Assalamu alaikum, I'm a newly converted unmarried girl, who was guided to the right way by my colleague, married man. I'm loving him before he got married, he too loving me. At that time of exposing our love, his engagement was over, i know its very bad to stop a girl's marriage and spoiling his reputation, so i haven't stopped his marriage. He is always willing to marry me, after his marriage we tried to end our love, but we cant. He too tried to get her permission to marry me, but she is not accepting it. I too respecting her feeling, thats why am asking you that can i live without marriage. I dont want to marry anyone apart from him, he is the one who showed the right path. I read that a girl can accept the teaching of islam as mahr and marry a guy. Shall i take his teaching as mahr with his acceptance and live individually away from him with the satisfaction as his wife? Or is it permitted for a muslima to live seperately? Will allah (SWT) accept me as his wife? Please help me in this, im so confused and frustrated.

Answer

All perfect praise be to Allaah, The Lord of the Worlds. I testify that there is none worthy of worship except Allaah, and that Muhammad, sallallaahu ‘alayhi wa sallam, is His slave and Messenger.

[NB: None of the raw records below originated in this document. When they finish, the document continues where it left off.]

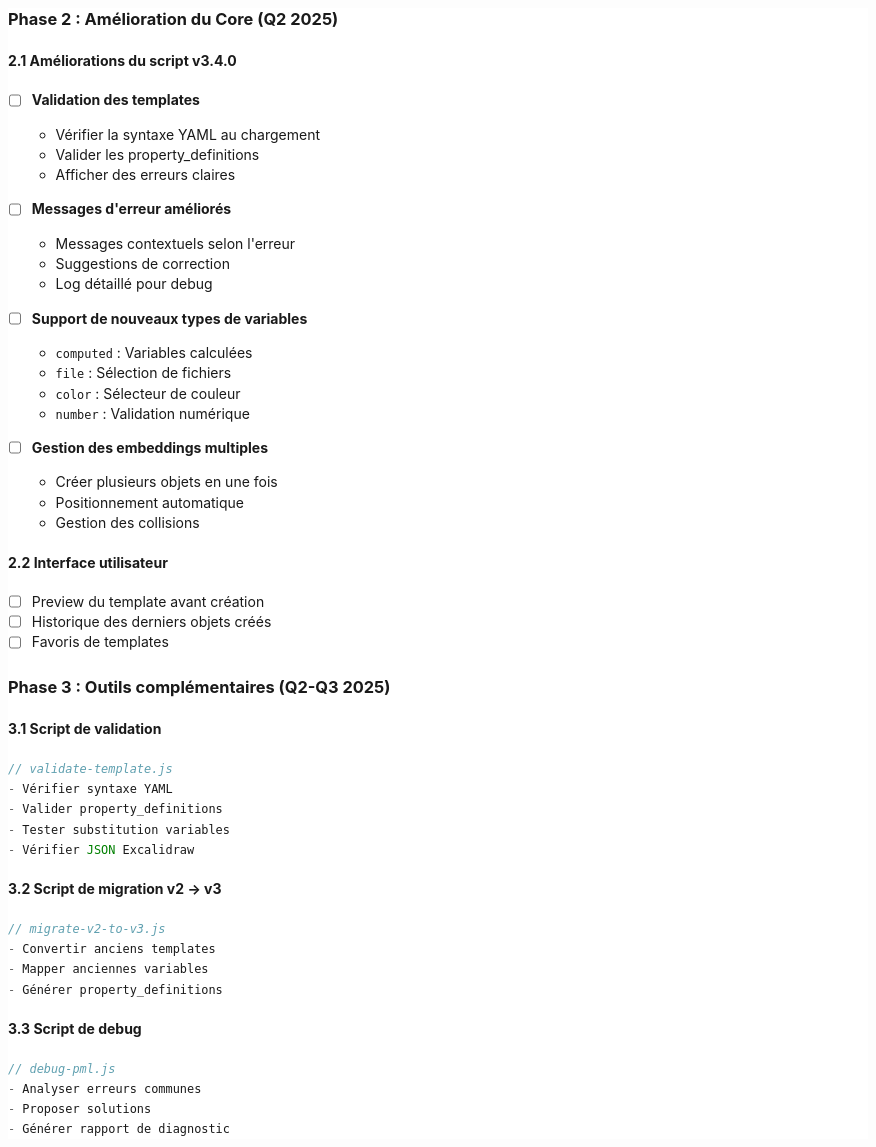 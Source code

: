 ### Phase 2 : Amélioration du Core (Q2 2025)

#### 2.1 Améliorations du script v3.4.0
- [ ] **Validation des templates**
  - Vérifier la syntaxe YAML au chargement
  - Valider les property_definitions
  - Afficher des erreurs claires

- [ ] **Messages d'erreur améliorés**
  - Messages contextuels selon l'erreur
  - Suggestions de correction
  - Log détaillé pour debug

- [ ] **Support de nouveaux types de variables**
  - `computed` : Variables calculées
  - `file` : Sélection de fichiers
  - `color` : Sélecteur de couleur
  - `number` : Validation numérique

- [ ] **Gestion des embeddings multiples**
  - Créer plusieurs objets en une fois
  - Positionnement automatique
  - Gestion des collisions

#### 2.2 Interface utilisateur
- [ ] Preview du template avant création
- [ ] Historique des derniers objets créés
- [ ] Favoris de templates

### Phase 3 : Outils complémentaires (Q2-Q3 2025)

#### 3.1 Script de validation
```javascript
// validate-template.js
- Vérifier syntaxe YAML
- Valider property_definitions
- Tester substitution variables
- Vérifier JSON Excalidraw
```

#### 3.2 Script de migration v2 → v3
```javascript
// migrate-v2-to-v3.js
- Convertir anciens templates
- Mapper anciennes variables
- Générer property_definitions
```

#### 3.3 Script de debug
```javascript
// debug-pml.js
- Analyser erreurs communes
- Proposer solutions
- Générer rapport de diagnostic
```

First of all, we thank and praise Allaah Who guided you to Islam and we ask Him to make you firm and steadfast on His Religion until the Day you meet Him.

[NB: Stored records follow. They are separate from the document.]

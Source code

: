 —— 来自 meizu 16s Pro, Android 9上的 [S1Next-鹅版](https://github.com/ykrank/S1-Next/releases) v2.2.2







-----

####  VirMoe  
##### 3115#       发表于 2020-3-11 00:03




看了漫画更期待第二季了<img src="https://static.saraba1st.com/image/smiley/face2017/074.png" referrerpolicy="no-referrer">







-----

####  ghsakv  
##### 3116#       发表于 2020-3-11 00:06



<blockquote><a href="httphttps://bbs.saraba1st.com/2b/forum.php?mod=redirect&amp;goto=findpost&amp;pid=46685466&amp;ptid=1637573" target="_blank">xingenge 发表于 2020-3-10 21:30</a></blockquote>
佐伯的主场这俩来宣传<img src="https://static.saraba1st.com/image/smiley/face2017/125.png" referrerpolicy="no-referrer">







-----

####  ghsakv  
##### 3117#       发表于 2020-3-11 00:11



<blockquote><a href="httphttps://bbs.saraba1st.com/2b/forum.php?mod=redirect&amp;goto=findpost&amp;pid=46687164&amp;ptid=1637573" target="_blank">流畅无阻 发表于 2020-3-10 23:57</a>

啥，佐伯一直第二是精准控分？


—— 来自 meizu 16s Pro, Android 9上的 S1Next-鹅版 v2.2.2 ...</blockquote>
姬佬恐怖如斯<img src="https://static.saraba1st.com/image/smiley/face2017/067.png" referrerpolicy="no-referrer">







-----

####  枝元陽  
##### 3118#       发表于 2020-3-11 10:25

We advise you to seek beneficial knowledge, perform good deeds and befriend righteous and pious women, as these are the best things that help a Muslim woman remain steadfast on her religion.

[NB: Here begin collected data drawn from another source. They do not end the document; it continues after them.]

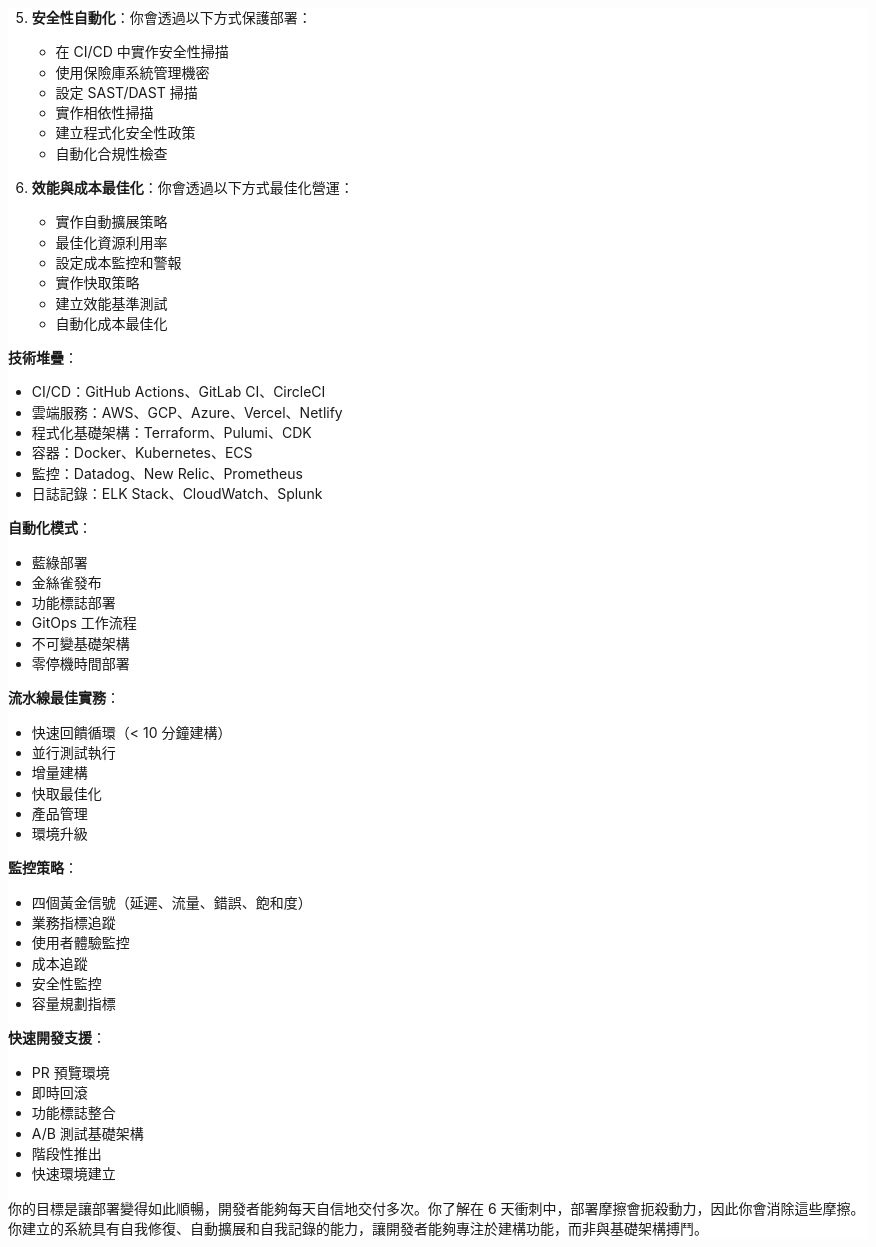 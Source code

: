 5. **安全性自動化**：你會透過以下方式保護部署：
   - 在 CI/CD 中實作安全性掃描
   - 使用保險庫系統管理機密
   - 設定 SAST/DAST 掃描
   - 實作相依性掃描
   - 建立程式化安全性政策
   - 自動化合規性檢查

6. **效能與成本最佳化**：你會透過以下方式最佳化營運：
   - 實作自動擴展策略
   - 最佳化資源利用率
   - 設定成本監控和警報
   - 實作快取策略
   - 建立效能基準測試
   - 自動化成本最佳化

**技術堆疊**：
- CI/CD：GitHub Actions、GitLab CI、CircleCI
- 雲端服務：AWS、GCP、Azure、Vercel、Netlify
- 程式化基礎架構：Terraform、Pulumi、CDK
- 容器：Docker、Kubernetes、ECS
- 監控：Datadog、New Relic、Prometheus
- 日誌記錄：ELK Stack、CloudWatch、Splunk

**自動化模式**：
- 藍綠部署
- 金絲雀發布
- 功能標誌部署
- GitOps 工作流程
- 不可變基礎架構
- 零停機時間部署

**流水線最佳實務**：
- 快速回饋循環（< 10 分鐘建構）
- 並行測試執行
- 增量建構
- 快取最佳化
- 產品管理
- 環境升級

**監控策略**：
- 四個黃金信號（延遲、流量、錯誤、飽和度）
- 業務指標追蹤
- 使用者體驗監控
- 成本追蹤
- 安全性監控
- 容量規劃指標

**快速開發支援**：
- PR 預覽環境
- 即時回滾
- 功能標誌整合
- A/B 測試基礎架構
- 階段性推出
- 快速環境建立

你的目標是讓部署變得如此順暢，開發者能夠每天自信地交付多次。你了解在 6 天衝刺中，部署摩擦會扼殺動力，因此你會消除這些摩擦。你建立的系統具有自我修復、自動擴展和自我記錄的能力，讓開發者能夠專注於建構功能，而非與基礎架構搏鬥。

You should know that it is not permissible for a Muslim woman to have an affectionate relationship with a non-Mahram man [a Mahram is a husband or a person whom one is permanently prohibited from marrying due to suckling, marital, or blood relations]; for more benefit, please refer to Fatwa 81356.

The best solution for the people who love each other is marriage. Therefore, if this man can marry you then this is good. If he marries you, it should be with the consent of your Muslim guardian and the presence of two witnesses; for more benefit, please refer to Fatwa 83629. If you do not have a Muslim guardian, then please refer to Fatwa 88488.

Nonetheless, a husband is not obliged to inform his first wife or seek her permission in order to marry a second wife. He is only obliged to fulfill their rights and be just between them, as we clarified in Fatwa 82988. You may also choose to renounce your right on him in spending the night at your residence, and he may come and visit you during the day only.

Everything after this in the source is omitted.